▶ What is expected
A faithful, complete copy of the entries below is required, with images removed.

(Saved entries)
☆ ☆ ☆

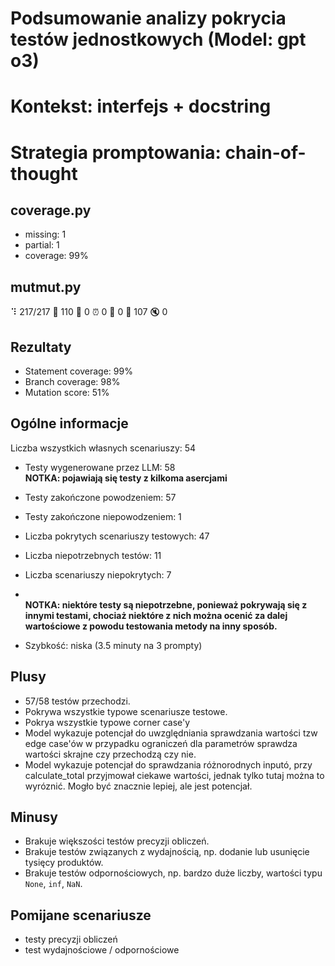 # Podsumowanie analizy pokrycia testów jednostkowych (Model: gpt o3)
# Kontekst: interfejs + docstring
# Strategia promptowania: chain-of-thought

## coverage.py
- missing: 1
- partial: 1
- coverage: 99%

## mutmut.py
⠹ 217/217  🎉 110 🫥 0  ⏰ 0  🤔 0  🙁 107  🔇 0

## Rezultaty
- Statement coverage: 99%
- Branch coverage: 98%
- Mutation score: 51%

## Ogólne informacje

Liczba wszystkich własnych scenariuszy: 54

- Testy wygenerowane przez LLM: 58
<br/> <strong>NOTKA: pojawiają się testy z kilkoma asercjami</strong>
- Testy zakończone powodzeniem: 57
- Testy zakończone niepowodzeniem: 1


- Liczba pokrytych scenariuszy testowych: 47
- Liczba niepotrzebnych testów: 11
- Liczba scenariuszy niepokrytych: 7
- <br/><strong>NOTKA: niektóre testy są niepotrzebne, ponieważ pokrywają się z innymi testami, chociaż niektóre z nich można ocenić za dalej wartościowe z powodu testowania metody na inny sposób.</strong>
- Szybkość: niska (3.5 minuty na 3 prompty)

## Plusy

- 57/58 testów przechodzi.
- Pokrywa wszystkie typowe scenariusze testowe.
- Pokrya wszystkie typowe corner case'y
- Model wykazuje potencjał do uwzględniania sprawdzania wartości tzw edge case'ów w przypadku ograniczeń dla parametrów sprawdza wartości skrajne czy przechodzą czy nie.
- Model wykazuje potencjał do sprawdzania różnorodnych inputó, przy calculate_total przyjmował ciekawe wartości, jednak tylko tutaj można to wyróznić. Mogło być znacznie lepiej, ale jest potencjał.

## Minusy

- Brakuje większości testów precyzji obliczeń.
- Brakuje testów związanych z wydajnością, np. dodanie lub usunięcie tysięcy produktów.
- Brakuje testów odpornościowych, np. bardzo duże liczby, wartości typu `None`, `inf`, `NaN`.

## Pomijane scenariusze

- testy precyzji obliczeń
- test wydajnościowe / odpornościowe

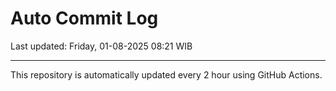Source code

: # Auto Commit Log

Last updated: Friday, 01-08-2025 08:21 WIB

---

This repository is automatically updated every 2 hour using GitHub Actions.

☆ ☆ ☆

▶ Solution for this problem
 # Podsumowanie analizy pokrycia testów jednostkowych (Model: gpt o3)
# Kontekst: interfejs + docstring
# Strategia promptowania: chain-of-thought

## coverage.py
- missing: 1
- partial: 1
- coverage: 99%

## mutmut.py
⠹ 217/217  🎉 110 🫥 0  ⏰ 0  🤔 0  🙁 107  🔇 0

## Rezultaty
- Statement coverage: 99%
- Branch coverage: 98%
- Mutation score: 51%

## Ogólne informacje

Liczba wszystkich własnych scenariuszy: 54

- Testy wygenerowane przez LLM: 58
<br/> <strong>NOTKA: pojawiają się testy z kilkoma asercjami</strong>
- Testy zakończone powodzeniem: 57
- Testy zakończone niepowodzeniem: 1


- Liczba pokrytych scenariuszy testowych: 47
- Liczba niepotrzebnych testów: 11
- Liczba scenariuszy niepokrytych: 7
- <br/><strong>NOTKA: niektóre testy są niepotrzebne, ponieważ pokrywają się z innymi testami, chociaż niektóre z nich można ocenić za dalej wartościowe z powodu testowania metody na inny sposób.</strong>
- Szybkość: niska (3.5 minuty na 3 prompty)

## Plusy

- 57/58 testów przechodzi.
- Pokrywa wszystkie typowe scenariusze testowe.
- Pokrya wszystkie typowe corner case'y
- Model wykazuje potencjał do uwzględniania sprawdzania wartości tzw edge case'ów w przypadku ograniczeń dla parametrów sprawdza wartości skrajne czy przechodzą czy nie.
- Model wykazuje potencjał do sprawdzania różnorodnych inputó, przy calculate_total przyjmował ciekawe wartości, jednak tylko tutaj można to wyróznić. Mogło być znacznie lepiej, ale jest potencjał.

## Minusy

- Brakuje większości testów precyzji obliczeń.
- Brakuje testów związanych z wydajnością, np. dodanie lub usunięcie tysięcy produktów.
- Brakuje testów odpornościowych, np. bardzo duże liczby, wartości typu `None`, `inf`, `NaN`.

## Pomijane scenariusze

- testy precyzji obliczeń
- test wydajnościowe / odpornościowe

Source code

: # Auto Commit Log

Last updated: Friday, 01-08-2025 08:21 WIB

---

This repository is automatically updated every 2 hour using GitHub Actions.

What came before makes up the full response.